Você pensa a forma do livro antes de tudo ou ela vai surgindo à medida que vai escrevendo? Esse mais recente, por exemplo, é um romance epistolar. Você pensou que ele seria assim de cara?
Não escrevo um livro sem antes saber mais ou menos o que ele é. O Flaubert disse em A Educação Sentimental que todo livro tem uma forma única de ser escrito. E eu acrescento que o grande desafio do escritor é descobrir essa maneira. Cada livro meu é diferente. Não há dois parecidos. Quando fui escrever o Eles Eram… eu sabia que ele tinha que ser exatamente assim, fragmentário, com essa composição e tudo. Ele é uma espécie de instalação literária, tem um diálogo profundo com as artes plásticas, muito mais do que com a literatura. O Inferno Provisório é o que chamo de realismo capitalista, que é uma piada minha, interna, mas é verdadeira. O que é o realismo socialista? É uma tentativa de compor um romance coletivo em detrimento do indivíduo. E eu tentei virar isso de cabeça para baixo fazendo um livro em que o indivíduo é que é importante. O De Mim Já… é um diálogo com o romance epistolar tradicional. O Estive em Lisboa é uma brincadeira com o jornalismo. Acho que o maior problema que um escritor pode ter é sentar na poltrona tranquilamente e dizer: eu sei fazer isso aqui e é assim que vou fazer. É a morte. O escritor tem que estar o tempo todo se colocando problemas, se colocando questões e tentando resolvê-las. Eu ainda quero escrever livros que não tenham nada a ver com nada, trabalhar com o fantástico, com a aventura, transitar pelos gêneros sem problema.

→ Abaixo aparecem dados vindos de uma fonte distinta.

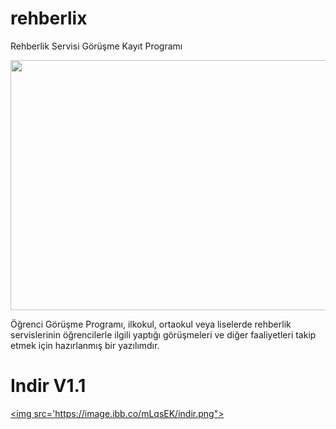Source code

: # rehberlix

Rehberlik Servisi Görüşme Kayıt Programı

 <img src="https://image.ibb.co/geAp9K/gorusme_kayit.jpg" height="400" width="600"> 


Öğrenci Görüşme Programı, ilkokul, ortaokul veya liselerde rehberlik servislerinin öğrencilerle ilgili yaptığı görüşmeleri ve diğer faaliyetleri takip etmek için hazırlanmış bir yazılımdır. 

# Indir V1.1
<a href="https://github.com/egitsoft/rehberlix/releases/download/stable/Rehberlix.Setup.zip"><img src='https://image.ibb.co/mLqsEK/indir.png"></a>
 




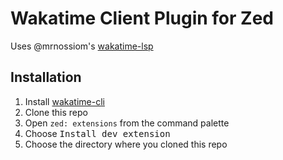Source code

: # Wakatime Client Plugin for Zed

Uses @mrnossiom's [wakatime-lsp](https://github.com/mrnossiom/wakatime-lsp/)

## Installation

1. Install [wakatime-cli](https://github.com/wakatime/wakatime-cli)
2. Clone this repo
3. Open `zed: extensions` from the command palette
4. Choose <kbd>Install dev extension</kbd>
5. Choose the directory where you cloned this repo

Você não fica com vontade de escrever sobre a crise atual?
Não, os personagens são medíocres. Eu gosto de gente. Veja, em De Mim…, meu irmão é conservador, machista, preconceituoso, mas ele também é bom filho, está preocupado com questões políticas de verdade, tem um lado bom também. Essas pessoas só têm um lado desprezível, para mim não servem como personagens. Gosto de trabalhar com singularidades e esse momento é coletivo, os personagens são planos, não têm complexidade. É sim ou não, dois blocos diferentes. Eu perdi amigos de 30 anos não porque nós discordamos, mas porque não penso exatamente como eles. O meu temor é de que na história, sempre que há uma radicalização, surge um terceiro personagem que não é de convergência, mas de salvação. Esse papel dá em Hitler, em Mussolini, em Bolsonaro, em Berlusconi, há sempre esse risco. E aí a responsabilidade é só nossa de colocar as questões políticas acima até da afetividade. Não vou deixar de amar as pessoas que eu amo porque pensam diferente de mim.